Directions —
The lines from the one with "### Does the" through the last line below are to be copied exactly; no other lines are to be returned.

Data under study —
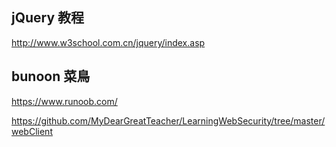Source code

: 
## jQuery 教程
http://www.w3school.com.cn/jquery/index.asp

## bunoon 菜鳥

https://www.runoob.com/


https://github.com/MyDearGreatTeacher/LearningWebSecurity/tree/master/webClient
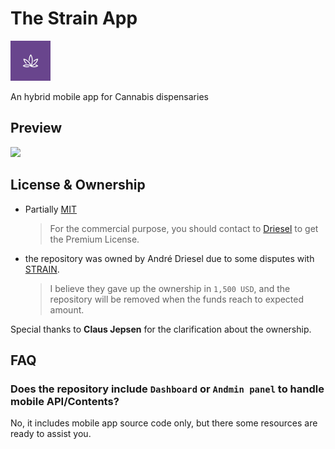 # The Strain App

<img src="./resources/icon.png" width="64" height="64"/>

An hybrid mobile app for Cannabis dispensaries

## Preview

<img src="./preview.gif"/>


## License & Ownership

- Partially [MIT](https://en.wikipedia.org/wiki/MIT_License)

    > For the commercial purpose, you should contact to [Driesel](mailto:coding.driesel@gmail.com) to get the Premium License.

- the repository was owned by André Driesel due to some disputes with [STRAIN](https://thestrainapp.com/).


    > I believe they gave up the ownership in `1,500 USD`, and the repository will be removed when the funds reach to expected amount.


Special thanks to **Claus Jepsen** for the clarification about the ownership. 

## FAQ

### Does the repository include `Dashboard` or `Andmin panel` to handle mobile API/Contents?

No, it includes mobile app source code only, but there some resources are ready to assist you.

The answer —
### Does the repository include `Dashboard` or `Andmin panel` to handle mobile API/Contents?

No, it includes mobile app source code only, but there some resources are ready to assist you.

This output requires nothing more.